+++ ENTRIES SHOWN

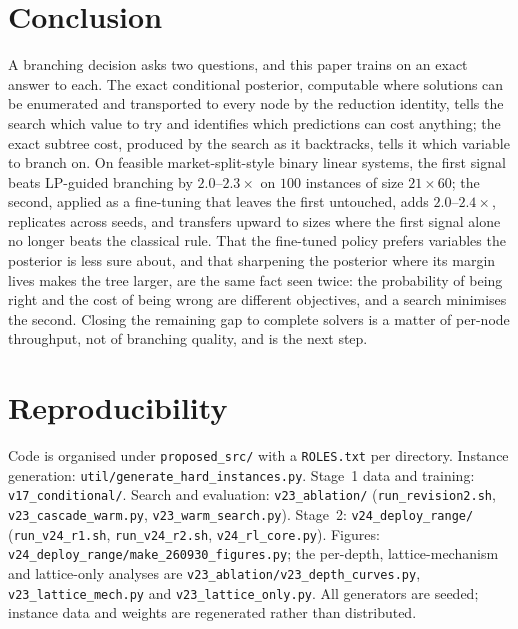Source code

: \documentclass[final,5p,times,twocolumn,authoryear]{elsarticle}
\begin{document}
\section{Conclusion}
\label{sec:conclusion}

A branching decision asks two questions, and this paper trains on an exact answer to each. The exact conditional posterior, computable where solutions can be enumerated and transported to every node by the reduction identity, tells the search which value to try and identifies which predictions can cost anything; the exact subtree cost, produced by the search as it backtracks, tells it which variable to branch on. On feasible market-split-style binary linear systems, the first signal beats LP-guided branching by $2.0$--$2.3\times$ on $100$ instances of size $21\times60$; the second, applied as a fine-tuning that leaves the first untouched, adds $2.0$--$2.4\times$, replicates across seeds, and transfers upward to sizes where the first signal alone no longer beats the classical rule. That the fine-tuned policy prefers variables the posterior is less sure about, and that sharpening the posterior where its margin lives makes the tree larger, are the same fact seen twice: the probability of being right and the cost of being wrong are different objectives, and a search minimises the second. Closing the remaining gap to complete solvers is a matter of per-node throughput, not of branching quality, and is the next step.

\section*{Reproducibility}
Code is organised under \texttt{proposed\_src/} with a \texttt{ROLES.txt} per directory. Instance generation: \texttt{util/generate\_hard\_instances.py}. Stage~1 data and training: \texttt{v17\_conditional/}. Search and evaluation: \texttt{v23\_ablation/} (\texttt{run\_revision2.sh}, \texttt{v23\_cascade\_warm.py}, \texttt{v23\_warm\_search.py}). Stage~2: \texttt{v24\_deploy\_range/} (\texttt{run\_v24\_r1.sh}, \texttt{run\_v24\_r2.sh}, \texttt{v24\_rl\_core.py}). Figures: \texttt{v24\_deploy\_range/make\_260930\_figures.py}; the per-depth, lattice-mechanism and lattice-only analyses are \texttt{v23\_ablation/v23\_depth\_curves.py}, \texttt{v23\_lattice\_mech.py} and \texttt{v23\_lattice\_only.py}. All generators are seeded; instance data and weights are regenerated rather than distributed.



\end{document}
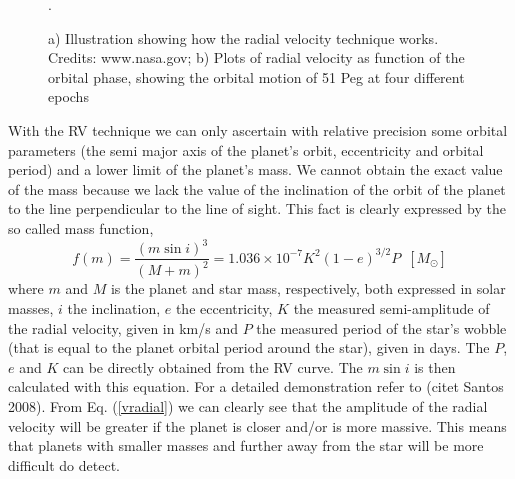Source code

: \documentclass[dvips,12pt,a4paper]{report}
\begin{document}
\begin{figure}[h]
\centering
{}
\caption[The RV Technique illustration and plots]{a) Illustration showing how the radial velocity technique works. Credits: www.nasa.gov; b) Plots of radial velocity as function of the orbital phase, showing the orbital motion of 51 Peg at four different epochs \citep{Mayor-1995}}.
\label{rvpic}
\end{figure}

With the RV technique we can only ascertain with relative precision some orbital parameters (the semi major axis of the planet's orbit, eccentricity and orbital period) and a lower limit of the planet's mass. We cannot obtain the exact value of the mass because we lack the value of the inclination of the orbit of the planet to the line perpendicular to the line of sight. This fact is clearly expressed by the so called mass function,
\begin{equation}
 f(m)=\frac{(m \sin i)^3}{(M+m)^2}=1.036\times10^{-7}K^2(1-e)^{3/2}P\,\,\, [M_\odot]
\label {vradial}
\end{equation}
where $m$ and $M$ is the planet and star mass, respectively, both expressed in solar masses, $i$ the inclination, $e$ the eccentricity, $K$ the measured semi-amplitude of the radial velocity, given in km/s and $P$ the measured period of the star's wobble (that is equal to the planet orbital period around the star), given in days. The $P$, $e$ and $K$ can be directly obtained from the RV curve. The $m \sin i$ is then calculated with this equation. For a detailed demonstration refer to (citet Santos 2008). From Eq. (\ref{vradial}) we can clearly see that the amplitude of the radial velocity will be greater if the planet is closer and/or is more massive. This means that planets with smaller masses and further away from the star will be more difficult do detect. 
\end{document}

++++++

WORK ORDER:
Scan the listing above and work out how many of its lines contain the word "documentclass". Report only that number.

WORKED SOLUTION:
2